Why is this solar plant closing so much earlier than expected? Opened in 2014 , the $2.2 billion Ivanpah Solar Power Plant spans five square miles in the Mojave Desert near the California-Nevada border. The facility operates using concentrated solar power technology, which utilizes thousands of mirrors to focus sunlight onto towers to generate steam-powered electricity.
However, utility officials said that cutting ties with the plant could lead to lower energy prices for consumers, as industry advancements in photovoltaic solar panels and battery storage have made other renewable energy sources more cost-effective.
(Excerpt) Read more at newsbreak.com ...
Total waste of money building that monstrosity.. Two billion down the drain.
Oh joy, anther couple of billion wasted on “ clean” energy that fried birds in flight.
“energy that fried birds in flight.”
Streamers, Smoke from burning feathers.
It is already built. Power lines are already connected to it.

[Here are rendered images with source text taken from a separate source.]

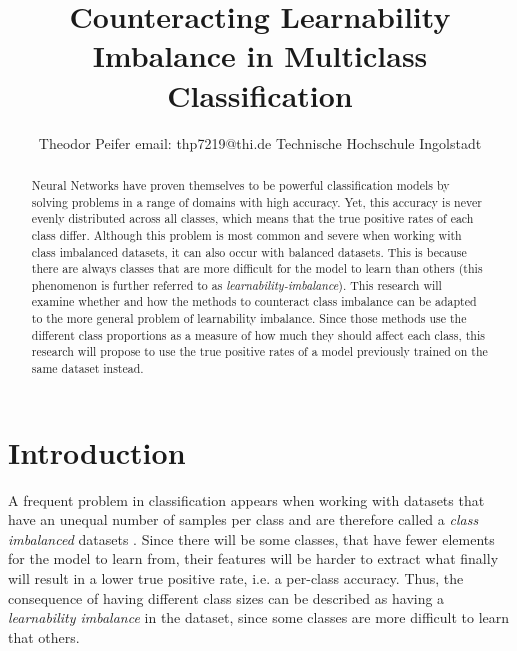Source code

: \documentclass[journal]{IEEEtran}
\begin{document}
 

\title{\textbf{Counteracting Learnability Imbalance in Multiclass Classification}}

\author{Theodor Peifer
        \linebreak
        email: thp7219@thi.de
        \linebreak
        Technische Hochschule Ingolstadt
}

\maketitle

\begin{abstract}
Neural Networks have proven themselves to be powerful classification
models by solving problems in a range of domains with high accuracy.
Yet, this accuracy is never evenly distributed across all classes, which means that the true positive rates of each class differ.
Although this problem is most common and severe when working with class imbalanced datasets, it can also occur with balanced datasets.
This is because there are always classes that are more difficult for the model to learn than others (this phenomenon is further referred to as \emph{learnability-imbalance}).
This research will examine whether and how the methods to counteract class imbalance can be adapted to the more general problem of learnability imbalance.
Since those methods use the different class proportions as a measure of how much they should affect each class, this research will propose
to use the true positive rates of a model previously trained on the same dataset instead.

\end{abstract}


\section{Introduction}
A frequent problem in classification appears when working with datasets that have an unequal number of samples per class and are therefore called a \emph{class imbalanced} datasets \cite{japkowicz2002class}.
Since there will be some classes, that have fewer elements for the model to learn from, their features will be harder to extract what finally will result in a lower true positive rate, i.e. a per-class accuracy.
Thus, the consequence of having different class sizes can be described as having a \emph{learnability imbalance} in the dataset, since some classes are more difficult to learn that others.
\end{document}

Its operating costs are what matters.
Two dozen people at top-dollar rates?
There’s also the fact that California is sometimes electricity short and has to resort to brownouts.
The bigger problem with electricity supply in California is that the electric utilities have not been able to maintain lines safely and now have to pay many billions to rebuild communities. The electric utility system in California might even collapse economically.
“...utility officials said that cutting ties with the plant could lead to lower energy prices for consumers”
I don’t think a single utility in California is worried about lowering consumer electricity costs. The only things they’ve been worried about are satisfying the ultra-greeniacs in CA and satisfying their CA State energy masters (and to a lesser extent their Federal energy masters).
Hmm? Abandoned or cleaned up?
Save money, how big was the loan guaranteed by Californians and other federal taxpayers and how much of it was ‘forgiven’? What is the cost to decommission remove the hazmat and return the land to it’s former state? And who is left holding the bag for that?
Yes, a typical modern gas turbine plant needs 24 x 7 operating staff at 4-6 people per shift x 4 rotating shifts. A few more on dayshift for EHS, paperwork, admin, and parts and maintenance planning/monitoring.
This things regular maintenance even to the level of every reflector controller and regulator and mirror.
From Wikepedio: “The plant has a gross capacity of 392 megawatts (MW).[8] It uses 173,500 heliostats, each with two mirrors focusing solar energy on boilers located on three 459-foot-tall (140 m)[9] solar power towers.”
I’d suspect that the cost of existing contracts makes it uncompetitive, that PGE wants a buyout and to turn to more efficient and cheaper sources.